In reply to by DLLarson

I got it working.

The weird thing is that the graceNote list is in reverse order. i.e., from right to left. This score when walked from the start :

graceNoteTestScore.png

Produces this QML result:

Running…
Plugin Details:
Menu Path: Plugins.Tin Whistle.Add tablature
Version: 3.0
Description: This plugin provides fingering diagrams for the tin whistle. Ensure font TinWhistleTab.ttf is installed
Requires Score
Debug: hello tin whistle tablature
Debug: Full score staves 0 - 0
Debug: Staff 0 whistle type: wind.flutes.whistle.tin.d
Debug: Loop through main note's grace notes.
Debug: note.pitch= 76
Debug: note.noteType= GRACE8_AFTER
Debug: note.pitch= 78
Debug: note.noteType= GRACE8_AFTER
Debug: note.pitch= 79
Debug: note.noteType= GRACE8_AFTER
Debug: note.pitch= 83
Debug: note.noteType= APPOGGIATURA
Debug: note.pitch= 81
Debug: note.noteType= APPOGGIATURA
Debug: Loop through main note's grace notes.
Debug: note.pitch= 83
Debug: note.noteType= GRACE8_AFTER
Debug: Loop through main note's grace notes.
Debug: note.pitch= 76
Debug: note.noteType= APPOGGIATURA

Now it needs to survive a push request to the main code.

-Dale

In reply to by DLLarson

The weird thing is that the graceNote list is in reverse order. i.e., from right to left.

At closer inspection of the pitches I seeded in descending order, it looks like the list provides the trailing grace notes from farthest toward the main note. Then it delivers the grace notes from the again farthest to towards the main note.

Very strange.

-Dale

In reply to by DLLarson

I think I see why the list is ordered is this manner.

If you look at functions graceNotesBefore() and graceNotesAfter() you can see that they scan the main grace note list and save the graceNotes in the order found onto their respective lists:

https://github.com/musescore/MuseScore/blob/master/libmscore/chord.cpp#…

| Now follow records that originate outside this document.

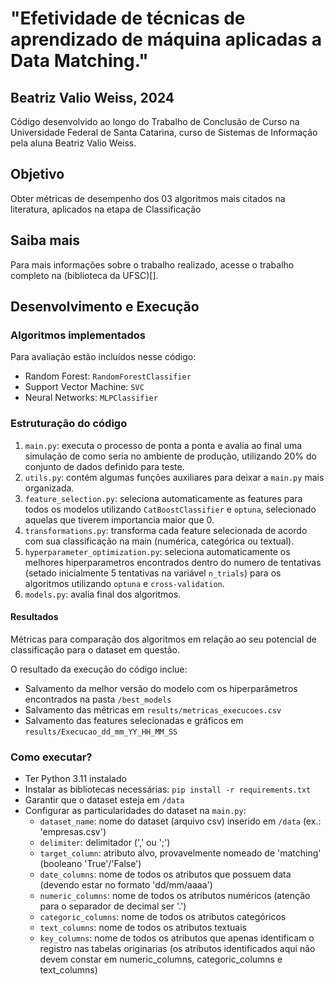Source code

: # "Efetividade de técnicas de aprendizado de máquina aplicadas a Data Matching."
## Beatriz Valio Weiss, 2024

Código desenvolvido ao longo do Trabalho de Conclusão de Curso na Universidade Federal de Santa Catarina, curso de Sistemas de Informação pela aluna Beatriz Valio Weiss.

## Objetivo
Obter métricas de desempenho dos 03 algoritmos mais citados na literatura, aplicados na etapa de Classificação  

## Saiba mais
Para mais informações sobre o trabalho realizado, acesse o trabalho completo na (biblioteca da UFSC)[].

## Desenvolvimento e Execução

### Algoritmos implementados
Para avaliação estão incluídos nesse código:
- Random Forest: `RandomForestClassifier`
- Support Vector Machine: `SVC`
- Neural Networks: `MLPClassifier`

### Estruturação do código
1. `main.py`: executa o processo de ponta a ponta e avalia ao final uma simulação de como seria no ambiente de produção, utilizando 20% do conjunto de dados definido para teste. 
1. `utils.py`: contém algumas funções auxiliares para deixar a `main.py` mais organizada.
1. `feature_selection.py`: seleciona automaticamente as features para todos os modelos utilizando `CatBoostClassifier` e `optuna`, selecionado aquelas que tiverem importancia maior que 0.
1. `transformations.py`: transforma cada feature selecionada de acordo com sua classificação na main (numérica, categórica ou textual).
1. `hyperparameter_optimization.py`: seleciona automaticamente os melhores hiperparametros encontrados dentro do numero de tentativas (setado inicialmente 5 tentativas na variável `n_trials`) para os algoritmos utilizando `optuna` e `cross-validation`.
1. `models.py`: avalia final dos algoritmos.

#### Resultados
Métricas para comparação dos algoritmos em relação ao seu potencial de classificação para o dataset em questão. 

O resultado da execução do código inclue:
- Salvamento da melhor versão do modelo com os hiperparâmetros encontrados na pasta `/best_models`
- Salvamento das métricas em `results/metricas_execucoes.csv`
- Salvamento das features selecionadas e gráficos em `results/Execucao_dd_mm_YY_HH_MM_SS`

### Como executar?
- Ter Python 3.11 instalado
- Instalar as bibliotecas necessárias: `pip install -r requirements.txt`
- Garantir que o dataset esteja em `/data`
- Configurar as particularidades do dataset na `main.py`:
  - `dataset_name`: nome do dataset (arquivo csv) inserido em `/data` (ex.: 'empresas.csv')
  - `delimiter`: delimitador (',' ou ';')
  - `target_column`: atributo alvo, provavelmente nomeado de 'matching' (booleano 'True'/'False')
  - `date_columns`: nome de todos os atributos que possuem data (devendo estar no formato 'dd/mm/aaaa')
  - `numeric_columns`: nome de todos os atributos numéricos (atenção para o separador de decimal ser '.')
  - `categoric_columns`: nome de todos os atributos categóricos
  - `text_columns`: nome de todos os atributos textuais
  - `key_columns`: nome de todos os atributos que apenas identificam o registro nas tabelas originarias (os atributos identificados aqui não devem constar em numeric_columns, categoric_columns e text_columns)
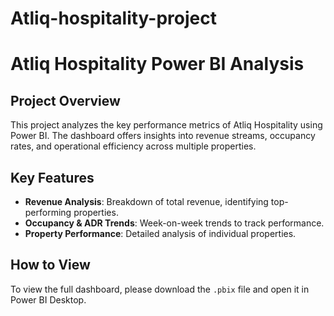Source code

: # Atliq-hospitality-project

# Atliq Hospitality Power BI Analysis

## Project Overview
This project analyzes the key performance metrics of Atliq Hospitality using Power BI. The dashboard offers insights into revenue streams, occupancy rates, and operational efficiency across multiple properties.

## Key Features
- **Revenue Analysis**: Breakdown of total revenue, identifying top-performing properties.
- **Occupancy & ADR Trends**: Week-on-week trends to track performance.
- **Property Performance**: Detailed analysis of individual properties.

## How to View
To view the full dashboard, please download the `.pbix` file and open it in Power BI Desktop.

The following code uses the above functions to render the notes and has comments about the ordering of the lists:

https://github.com/musescore/MuseScore/blob/master/libmscore/chord.cpp#…

Mystery solved.

-Dale

In reply to by DLLarson

I don't know that part of the code, but if you add grace notes, the first one is closest to the main note, the next is farther away and so forth. You haven't mentioned grace notes after in your results, but I suspect the first one listed will be the one closes to the main note (left to right) rather than right to left again. This is how they are added to the note.

In reply to by mike320

What the code says is that if you scan the graceNote list (internally with C++ or using QML) and you, in order, create two lists--one for the "before" grace notes and one for the "after" grace notes--adding each note to the end of the list based on the noteType being "before" or "after" you will end up with two lists:

  • The "before" list is in the order as seen visibly in the score.
  • The "after" list is in reverse order from those seen visibly in the score.